Task details =>
What follows is a set of entries. Give them again exactly, without the pictures.

(Dataset entries)
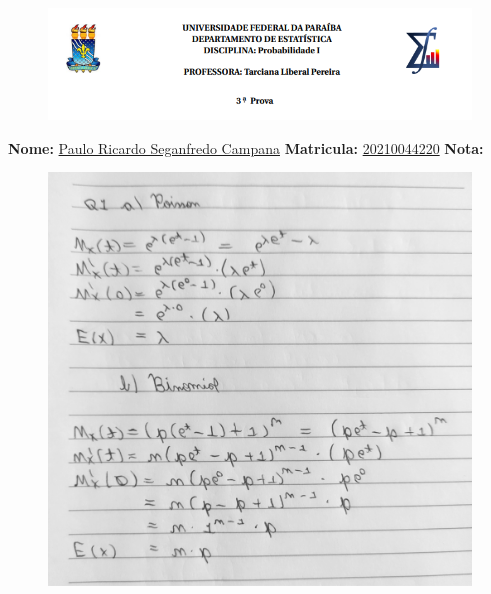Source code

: \documentclass[12pt]{article}
\begin{document}
	
	\begin{figure}[h!]
		\includegraphics[scale=1]{ufpbde}
	\end{figure}
\par \textbf{Nome:} \underline{Paulo Ricardo Seganfredo Campana} \hspace{+12pt} \textbf{Matricula:} \underline{20210044220} \hspace{+12pt} \textbf{Nota:} 

	\begin{figure}[h!]
		\includegraphics[scale=0.2]{q1}
	\end{figure}
\end{document}
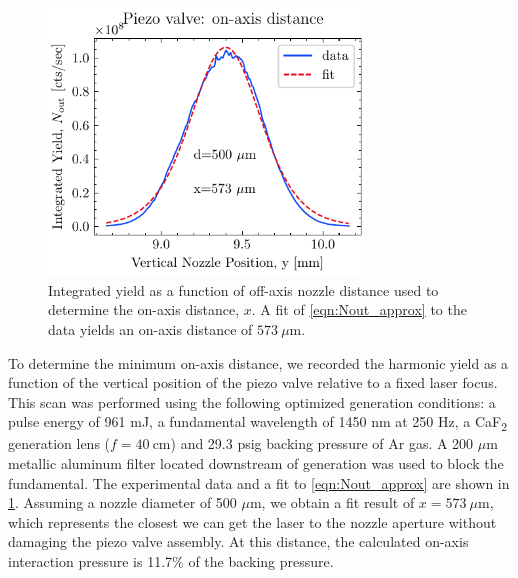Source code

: \begin{figure}
	\centering
	\includegraphics[width=0.75\textwidth]{figures/chap3/piezovalve_vscan.pdf}
	\caption{Integrated yield as a function of off-axis nozzle distance used to determine the on-axis distance, $x$. A fit of \cref{eqn:Nout_approx} to the data yields an on-axis distance of $573 \ \mu \textrm{m}$.}
	\label{fig:piezovalve_vscan}
\end{figure}

To determine the minimum on-axis distance, we recorded the harmonic yield as a function of the vertical position of the piezo valve relative to a fixed laser focus. This scan was performed using the following optimized generation conditions: a pulse energy of 961 mJ, a fundamental wavelength of 1450 nm at 250 Hz, a CaF\textsubscript{2} generation lens ($f = 40 \ \textrm{cm}$) and 29.3 psig backing pressure of Ar gas. A 200 $\mu$m metallic aluminum filter located downstream of generation was used to block the fundamental. The experimental data and a fit to \cref{eqn:Nout_approx} are shown in \cref{fig:piezovalve_vscan}. Assuming a nozzle diameter of 500 $\mu$m, we obtain a fit result of $x = 573 \ \mu\textrm{m}$, which represents the closest we can get the laser to the nozzle aperture without damaging the piezo valve assembly. At this distance, the calculated on-axis interaction pressure is 11.7\% of the backing pressure.

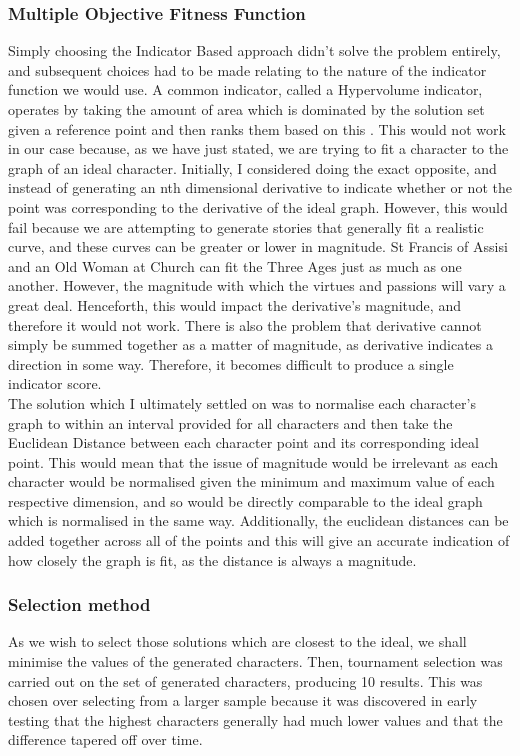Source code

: \documentclass[12pt]{article}
\begin{document}
\subsubsection{Multiple Objective Fitness Function}
Simply choosing the Indicator Based approach didn't solve the problem entirely, and subsequent choices had to be made relating to the nature of the indicator function we would use. A common indicator, called a Hypervolume indicator, operates by taking the amount of area which is dominated by the solution set given a reference point and then ranks them based on this \cite{AchievementScalarazingIndicatorBased}. This would not work in our case because, as we have just stated, we are trying to fit a character to the graph of an ideal character. Initially, I considered doing the exact opposite, and instead of generating an nth dimensional derivative to indicate whether or not the point was corresponding to the derivative of the ideal graph. However, this would fail because we are attempting to generate stories that generally fit a realistic curve, and these curves can be greater or lower in magnitude. St Francis of Assisi and an Old Woman at Church can fit the Three Ages just as much as one another. However, the magnitude with which the virtues and passions will vary a great deal. Henceforth, this would impact the derivative's magnitude, and therefore it would not work. There is also the problem that derivative cannot simply be summed together as a matter of magnitude, as derivative indicates a direction in some way. Therefore, it becomes difficult to produce a single indicator score.  \\

The solution which I ultimately settled on was to normalise each character's graph to within an interval provided for all characters and then take the Euclidean Distance between each character point and its corresponding ideal point. This would mean that the issue of magnitude would be irrelevant as each character would be normalised given the minimum and maximum value of each respective dimension, and so would be directly comparable to the ideal graph which is normalised in the same way. Additionally, the euclidean distances can be added together across all of the points and this will give an accurate indication of how closely the graph is fit, as the distance is always a magnitude. 

\subsubsection{Selection method}
As we wish to select those solutions which are closest to the ideal, we shall minimise the values of the generated characters. Then, tournament selection was carried out on the set of generated characters, producing 10 results. This was chosen over selecting from a larger sample because it was discovered in early testing that the highest characters generally had much lower values and that the difference tapered off over time. 
\end{document}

Your solution =>
Source code

: \documentclass[12pt]{article}
\begin{document}
	
	\begin{figure}[h!]
		\includegraphics[scale=1]{ufpbde}
	\end{figure}
\par \textbf{Nome:} \underline{Paulo Ricardo Seganfredo Campana} \hspace{+12pt} \textbf{Matricula:} \underline{20210044220} \hspace{+12pt} \textbf{Nota:} 

	\begin{figure}[h!]
		\includegraphics[scale=0.2]{q1}
	\end{figure}
\end{document}
Source code

: \begin{figure}
	\centering
	\includegraphics[width=0.75\textwidth]{figures/chap3/piezovalve_vscan.pdf}
	\caption{Integrated yield as a function of off-axis nozzle distance used to determine the on-axis distance, $x$. A fit of \cref{eqn:Nout_approx} to the data yields an on-axis distance of $573 \ \mu \textrm{m}$.}
	\label{fig:piezovalve_vscan}
\end{figure}

To determine the minimum on-axis distance, we recorded the harmonic yield as a function of the vertical position of the piezo valve relative to a fixed laser focus. This scan was performed using the following optimized generation conditions: a pulse energy of 961 mJ, a fundamental wavelength of 1450 nm at 250 Hz, a CaF\textsubscript{2} generation lens ($f = 40 \ \textrm{cm}$) and 29.3 psig backing pressure of Ar gas. A 200 $\mu$m metallic aluminum filter located downstream of generation was used to block the fundamental. The experimental data and a fit to \cref{eqn:Nout_approx} are shown in \cref{fig:piezovalve_vscan}. Assuming a nozzle diameter of 500 $\mu$m, we obtain a fit result of $x = 573 \ \mu\textrm{m}$, which represents the closest we can get the laser to the nozzle aperture without damaging the piezo valve assembly. At this distance, the calculated on-axis interaction pressure is 11.7\% of the backing pressure.

Source code

: \documentclass[12pt]{article}
\begin{document}
\subsubsection{Multiple Objective Fitness Function}
Simply choosing the Indicator Based approach didn't solve the problem entirely, and subsequent choices had to be made relating to the nature of the indicator function we would use. A common indicator, called a Hypervolume indicator, operates by taking the amount of area which is dominated by the solution set given a reference point and then ranks them based on this \cite{AchievementScalarazingIndicatorBased}. This would not work in our case because, as we have just stated, we are trying to fit a character to the graph of an ideal character. Initially, I considered doing the exact opposite, and instead of generating an nth dimensional derivative to indicate whether or not the point was corresponding to the derivative of the ideal graph. However, this would fail because we are attempting to generate stories that generally fit a realistic curve, and these curves can be greater or lower in magnitude. St Francis of Assisi and an Old Woman at Church can fit the Three Ages just as much as one another. However, the magnitude with which the virtues and passions will vary a great deal. Henceforth, this would impact the derivative's magnitude, and therefore it would not work. There is also the problem that derivative cannot simply be summed together as a matter of magnitude, as derivative indicates a direction in some way. Therefore, it becomes difficult to produce a single indicator score.  \\

The solution which I ultimately settled on was to normalise each character's graph to within an interval provided for all characters and then take the Euclidean Distance between each character point and its corresponding ideal point. This would mean that the issue of magnitude would be irrelevant as each character would be normalised given the minimum and maximum value of each respective dimension, and so would be directly comparable to the ideal graph which is normalised in the same way. Additionally, the euclidean distances can be added together across all of the points and this will give an accurate indication of how closely the graph is fit, as the distance is always a magnitude. 

\subsubsection{Selection method}
As we wish to select those solutions which are closest to the ideal, we shall minimise the values of the generated characters. Then, tournament selection was carried out on the set of generated characters, producing 10 results. This was chosen over selecting from a larger sample because it was discovered in early testing that the highest characters generally had much lower values and that the difference tapered off over time. 
\end{document}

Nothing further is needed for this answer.